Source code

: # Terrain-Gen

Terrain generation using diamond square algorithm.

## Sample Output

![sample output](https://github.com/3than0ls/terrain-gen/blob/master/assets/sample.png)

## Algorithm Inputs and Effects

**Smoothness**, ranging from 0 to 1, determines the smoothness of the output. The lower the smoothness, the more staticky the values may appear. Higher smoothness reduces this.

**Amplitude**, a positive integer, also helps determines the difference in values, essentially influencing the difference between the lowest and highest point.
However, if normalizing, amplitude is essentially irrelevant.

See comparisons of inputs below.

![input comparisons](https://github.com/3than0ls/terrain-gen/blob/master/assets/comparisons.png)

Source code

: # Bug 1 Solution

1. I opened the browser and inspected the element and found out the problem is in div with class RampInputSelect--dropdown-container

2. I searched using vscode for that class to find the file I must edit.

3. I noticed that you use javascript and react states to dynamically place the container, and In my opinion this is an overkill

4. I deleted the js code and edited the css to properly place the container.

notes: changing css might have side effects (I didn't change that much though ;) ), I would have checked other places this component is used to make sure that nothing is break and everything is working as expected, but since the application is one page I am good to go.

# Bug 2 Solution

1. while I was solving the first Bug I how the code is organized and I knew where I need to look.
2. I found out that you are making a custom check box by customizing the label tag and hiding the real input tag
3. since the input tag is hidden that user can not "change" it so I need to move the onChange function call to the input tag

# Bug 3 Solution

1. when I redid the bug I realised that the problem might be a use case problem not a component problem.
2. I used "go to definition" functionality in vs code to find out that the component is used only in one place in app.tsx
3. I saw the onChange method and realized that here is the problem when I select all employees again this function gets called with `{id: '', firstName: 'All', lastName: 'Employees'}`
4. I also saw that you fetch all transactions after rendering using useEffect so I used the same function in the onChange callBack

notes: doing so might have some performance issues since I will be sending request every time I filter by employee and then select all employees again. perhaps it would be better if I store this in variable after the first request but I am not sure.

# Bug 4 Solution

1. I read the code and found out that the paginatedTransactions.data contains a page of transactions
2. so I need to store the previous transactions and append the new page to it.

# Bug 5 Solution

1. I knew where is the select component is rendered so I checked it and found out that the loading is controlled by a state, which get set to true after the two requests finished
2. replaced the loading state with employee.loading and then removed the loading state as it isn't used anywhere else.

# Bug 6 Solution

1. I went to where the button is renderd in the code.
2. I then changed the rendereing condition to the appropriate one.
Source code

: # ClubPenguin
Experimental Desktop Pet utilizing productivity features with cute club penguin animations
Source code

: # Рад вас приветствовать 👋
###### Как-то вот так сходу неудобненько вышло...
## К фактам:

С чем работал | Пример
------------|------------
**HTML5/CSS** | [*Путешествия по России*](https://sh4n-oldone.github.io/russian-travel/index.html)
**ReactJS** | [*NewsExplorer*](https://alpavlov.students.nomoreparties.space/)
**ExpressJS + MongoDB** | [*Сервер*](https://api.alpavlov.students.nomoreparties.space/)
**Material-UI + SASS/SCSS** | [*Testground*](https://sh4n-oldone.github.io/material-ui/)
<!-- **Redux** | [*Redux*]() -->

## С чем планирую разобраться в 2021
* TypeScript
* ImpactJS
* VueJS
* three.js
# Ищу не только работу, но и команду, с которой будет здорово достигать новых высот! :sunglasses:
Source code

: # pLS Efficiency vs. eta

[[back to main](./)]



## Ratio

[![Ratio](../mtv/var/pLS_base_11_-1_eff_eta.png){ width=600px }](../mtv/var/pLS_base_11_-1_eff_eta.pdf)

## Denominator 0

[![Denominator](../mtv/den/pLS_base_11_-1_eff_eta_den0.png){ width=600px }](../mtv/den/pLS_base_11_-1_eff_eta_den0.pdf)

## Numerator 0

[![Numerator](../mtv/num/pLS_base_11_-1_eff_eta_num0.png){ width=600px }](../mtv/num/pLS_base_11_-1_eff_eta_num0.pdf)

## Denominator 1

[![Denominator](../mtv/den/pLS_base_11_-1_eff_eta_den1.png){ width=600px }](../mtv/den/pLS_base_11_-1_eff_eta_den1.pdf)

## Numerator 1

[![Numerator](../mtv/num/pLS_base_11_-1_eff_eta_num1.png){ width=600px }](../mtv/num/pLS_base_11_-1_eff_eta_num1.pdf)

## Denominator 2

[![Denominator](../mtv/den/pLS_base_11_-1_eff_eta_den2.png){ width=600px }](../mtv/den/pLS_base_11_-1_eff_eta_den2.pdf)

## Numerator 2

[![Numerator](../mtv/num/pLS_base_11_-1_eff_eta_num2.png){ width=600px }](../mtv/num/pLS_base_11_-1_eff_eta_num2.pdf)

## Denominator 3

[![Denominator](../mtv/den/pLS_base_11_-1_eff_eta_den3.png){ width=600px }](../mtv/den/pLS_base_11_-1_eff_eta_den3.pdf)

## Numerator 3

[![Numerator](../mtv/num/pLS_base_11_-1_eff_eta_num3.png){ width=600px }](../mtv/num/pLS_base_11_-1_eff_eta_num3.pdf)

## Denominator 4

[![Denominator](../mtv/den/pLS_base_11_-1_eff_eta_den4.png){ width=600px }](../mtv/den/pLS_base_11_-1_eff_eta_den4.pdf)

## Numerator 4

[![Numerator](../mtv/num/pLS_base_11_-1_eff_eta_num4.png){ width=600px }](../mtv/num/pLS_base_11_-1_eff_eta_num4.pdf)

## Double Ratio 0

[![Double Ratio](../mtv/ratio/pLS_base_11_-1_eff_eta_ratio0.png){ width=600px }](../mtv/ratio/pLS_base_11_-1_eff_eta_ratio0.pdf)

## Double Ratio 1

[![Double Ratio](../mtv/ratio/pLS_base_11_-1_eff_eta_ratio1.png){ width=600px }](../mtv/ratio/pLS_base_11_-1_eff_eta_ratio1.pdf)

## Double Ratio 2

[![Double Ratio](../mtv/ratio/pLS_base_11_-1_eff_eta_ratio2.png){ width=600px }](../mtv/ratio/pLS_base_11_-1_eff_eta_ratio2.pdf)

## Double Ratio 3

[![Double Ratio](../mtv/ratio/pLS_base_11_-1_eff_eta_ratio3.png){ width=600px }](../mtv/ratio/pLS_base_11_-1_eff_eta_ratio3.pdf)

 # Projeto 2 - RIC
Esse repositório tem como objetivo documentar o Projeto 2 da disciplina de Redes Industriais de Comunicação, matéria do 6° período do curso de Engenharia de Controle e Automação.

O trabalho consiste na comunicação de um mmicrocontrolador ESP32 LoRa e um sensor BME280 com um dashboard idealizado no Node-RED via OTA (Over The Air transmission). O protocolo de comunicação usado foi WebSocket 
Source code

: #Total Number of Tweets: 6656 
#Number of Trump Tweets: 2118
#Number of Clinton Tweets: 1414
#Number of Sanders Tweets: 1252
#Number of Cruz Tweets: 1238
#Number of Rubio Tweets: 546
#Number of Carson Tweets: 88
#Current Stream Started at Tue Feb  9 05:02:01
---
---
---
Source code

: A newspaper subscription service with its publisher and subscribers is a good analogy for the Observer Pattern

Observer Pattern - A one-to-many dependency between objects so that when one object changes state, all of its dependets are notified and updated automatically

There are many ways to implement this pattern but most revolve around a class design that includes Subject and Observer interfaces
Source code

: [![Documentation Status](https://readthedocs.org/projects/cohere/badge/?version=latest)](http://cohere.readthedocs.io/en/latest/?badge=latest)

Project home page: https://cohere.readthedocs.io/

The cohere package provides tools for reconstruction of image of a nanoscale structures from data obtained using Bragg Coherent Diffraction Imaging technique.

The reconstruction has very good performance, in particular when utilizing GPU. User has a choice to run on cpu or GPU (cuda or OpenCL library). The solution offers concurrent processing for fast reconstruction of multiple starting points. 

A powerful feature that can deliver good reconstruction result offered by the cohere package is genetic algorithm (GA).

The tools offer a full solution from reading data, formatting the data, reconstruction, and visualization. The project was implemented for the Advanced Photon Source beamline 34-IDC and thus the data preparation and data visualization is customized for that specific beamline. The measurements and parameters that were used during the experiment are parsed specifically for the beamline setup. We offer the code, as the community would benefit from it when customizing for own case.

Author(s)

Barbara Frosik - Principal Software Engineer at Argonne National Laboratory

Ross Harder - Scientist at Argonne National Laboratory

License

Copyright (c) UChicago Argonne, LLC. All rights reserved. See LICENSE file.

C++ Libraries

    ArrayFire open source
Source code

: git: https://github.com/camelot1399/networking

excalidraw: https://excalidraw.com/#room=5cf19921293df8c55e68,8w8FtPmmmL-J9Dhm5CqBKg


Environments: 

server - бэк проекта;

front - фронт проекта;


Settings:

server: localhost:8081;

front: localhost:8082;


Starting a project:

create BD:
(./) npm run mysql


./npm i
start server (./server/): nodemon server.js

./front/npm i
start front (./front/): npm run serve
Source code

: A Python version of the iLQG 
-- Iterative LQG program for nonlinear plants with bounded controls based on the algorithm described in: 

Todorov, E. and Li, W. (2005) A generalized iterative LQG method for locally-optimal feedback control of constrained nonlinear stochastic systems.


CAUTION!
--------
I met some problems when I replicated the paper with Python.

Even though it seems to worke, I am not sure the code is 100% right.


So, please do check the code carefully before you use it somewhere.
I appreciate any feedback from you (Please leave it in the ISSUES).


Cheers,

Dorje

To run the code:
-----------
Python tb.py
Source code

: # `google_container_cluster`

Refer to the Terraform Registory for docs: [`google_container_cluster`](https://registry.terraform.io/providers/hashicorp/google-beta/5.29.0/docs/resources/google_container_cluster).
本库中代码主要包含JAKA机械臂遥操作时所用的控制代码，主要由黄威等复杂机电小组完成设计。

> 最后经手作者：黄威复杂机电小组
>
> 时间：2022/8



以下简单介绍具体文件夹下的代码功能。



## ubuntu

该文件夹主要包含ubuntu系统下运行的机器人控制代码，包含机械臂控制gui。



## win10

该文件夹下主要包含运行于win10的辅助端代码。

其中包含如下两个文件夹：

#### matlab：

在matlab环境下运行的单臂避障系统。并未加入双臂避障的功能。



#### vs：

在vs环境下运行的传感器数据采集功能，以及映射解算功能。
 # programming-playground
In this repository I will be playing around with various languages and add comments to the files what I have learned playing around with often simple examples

+-------+

» **What you will do**: Each line in the records that carries "version" must be copied out.

» **Output of the task**:
: [![Documentation Status](https://readthedocs.org/projects/cohere/badge/?version=latest)](http://cohere.readthedocs.io/en/latest/?badge=latest)
: A Python version of the iLQG 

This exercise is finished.